This is sort of a spin-off from the One Income thread. I read that and it made me think of this. I received it in my email - the scanned article from May 1955. Read it, and after you've finished laughing ladies - pass it on to other women who could use a laugh! Guys--> don't get any ideas - it's NOT going to happen! (and before any youngsters out there who don't already know this - the word 'gay' used to mean light and happy, not homosexual) :p

 

The Good Wife’s Guide

An actual 1955 Good Housekeeping Article

 

  • Have dinner ready. Plan ahead, even the night before, to have a delicious meal ready, on time for his return. This is a way of letting him know that you have been thinking about him and are concerned about his needs. Most men are hungry when they come home and the prospect of a good meal (especially his favorite dish) is part of the warm welcome needed.
     
  • Prepare yourself. Take 15 minutes to rest so you’ll be refreshed when he arrives. Touch up your make-up, put a ribbon in your hair and be fresh-looking. He has just been with a lot of work-weary people.
     
  • Be a little gay and a little more interesting for him. His boring day may need a lift and one of your duties is to provide it.
     
  • Clear away the clutter. Make one last trip through the main part of the house just before your husband arrives.
     
     
  • Gather up schoolbooks, toys, paper, etc. and then run a dust cloth over the tables.
     
  • Over the cooler months of the year you should prepare and light a fire for him to unwind by. Your husband will feel he has reached a haven of rest and order, and it will give you a lift too. After all, catering for his comfort will provide you with immense personal satisfactions.
     
  • Prepare the children.

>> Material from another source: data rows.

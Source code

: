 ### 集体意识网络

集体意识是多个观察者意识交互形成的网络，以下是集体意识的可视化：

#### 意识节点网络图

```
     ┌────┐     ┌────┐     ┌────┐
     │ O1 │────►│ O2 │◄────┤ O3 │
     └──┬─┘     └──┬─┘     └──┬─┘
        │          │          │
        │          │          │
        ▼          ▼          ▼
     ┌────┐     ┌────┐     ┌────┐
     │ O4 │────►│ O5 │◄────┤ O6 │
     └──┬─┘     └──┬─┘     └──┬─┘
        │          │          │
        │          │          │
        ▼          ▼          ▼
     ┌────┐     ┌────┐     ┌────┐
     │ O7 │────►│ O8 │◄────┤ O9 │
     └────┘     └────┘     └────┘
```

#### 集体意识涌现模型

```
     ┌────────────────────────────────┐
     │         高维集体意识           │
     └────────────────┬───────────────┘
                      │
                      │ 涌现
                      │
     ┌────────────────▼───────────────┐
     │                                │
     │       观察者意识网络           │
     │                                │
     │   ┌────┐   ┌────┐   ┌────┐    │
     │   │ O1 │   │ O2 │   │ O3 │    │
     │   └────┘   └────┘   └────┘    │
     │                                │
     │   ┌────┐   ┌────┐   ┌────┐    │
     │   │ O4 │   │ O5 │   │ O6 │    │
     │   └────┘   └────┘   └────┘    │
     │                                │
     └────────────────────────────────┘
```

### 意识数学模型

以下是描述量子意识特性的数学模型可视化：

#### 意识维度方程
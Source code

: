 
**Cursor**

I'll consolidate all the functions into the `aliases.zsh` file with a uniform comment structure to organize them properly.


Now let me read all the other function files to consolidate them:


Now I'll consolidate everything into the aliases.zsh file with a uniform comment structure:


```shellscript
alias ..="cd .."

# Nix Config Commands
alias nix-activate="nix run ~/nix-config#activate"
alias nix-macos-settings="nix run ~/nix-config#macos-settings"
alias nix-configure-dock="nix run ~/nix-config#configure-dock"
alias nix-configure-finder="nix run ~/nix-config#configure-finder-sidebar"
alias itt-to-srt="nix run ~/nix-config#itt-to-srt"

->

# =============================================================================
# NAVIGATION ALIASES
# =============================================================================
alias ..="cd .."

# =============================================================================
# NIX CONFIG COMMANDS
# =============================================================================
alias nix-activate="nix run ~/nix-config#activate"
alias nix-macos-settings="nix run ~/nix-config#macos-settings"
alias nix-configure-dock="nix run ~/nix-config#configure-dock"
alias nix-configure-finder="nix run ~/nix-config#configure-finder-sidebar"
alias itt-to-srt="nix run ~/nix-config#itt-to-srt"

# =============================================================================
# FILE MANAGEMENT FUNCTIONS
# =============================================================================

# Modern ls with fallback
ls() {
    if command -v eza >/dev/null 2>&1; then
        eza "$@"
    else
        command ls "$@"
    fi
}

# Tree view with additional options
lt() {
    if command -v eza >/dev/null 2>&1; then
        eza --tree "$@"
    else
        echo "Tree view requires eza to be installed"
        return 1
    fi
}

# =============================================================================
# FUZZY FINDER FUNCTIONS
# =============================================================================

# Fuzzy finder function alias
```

Take a few minutes to wash the children’s hands and faces (if they are small), comb their hair and, if necessary, change their clothes. They are little treasures and he would like to see them playing the part. Minimize all noise. At the time of his arrival, eliminate all noise of the washer, dryer or vacuum. Try to encourage the children to be quiet.
     
  • Be happy to see him.
     
  • Greet him with a warm smile and show sincerity in your desire to please him.
     
  • Listen to him. You may have a dozen important things to tell him, but the moment of his arrival is not the time. Let him talk first – remember, his topics of conversation are more important than yours.
     
  • Make the evening his. Never complain if he comes home late or goes out to dinner, or other places of entertainment without you. Instead, try to understand his world of strain and pressure and his very real need to be at home and relax.
     
  • Your goal: Try to make sure your home is a place of peace, order and tranquility where your husband can renew himself in body and spirit.
     
  • Don’t greet him with complaints and problems.
     
  • Don’t complain if he’s late home for dinner or even if he stays out all night. Count this as minor compared to what he might have gone through that day.
     
  • Make him comfortable. Have him lean back in a comfortable chair or have him lie down in the bedroom. Have a cool or warm drink ready for him.
     
  • Arrange his pillow and offer to take off his shoes. Speak in a low, soothing and pleasant voice.
     
  • Don’t ask him questions about his actions or question his judgment or integrity. Remember, he is the master of the house and as such will always exercise his will with fairness and truthfulness. You have no right to question him.
     
  • A good wife always knows her place.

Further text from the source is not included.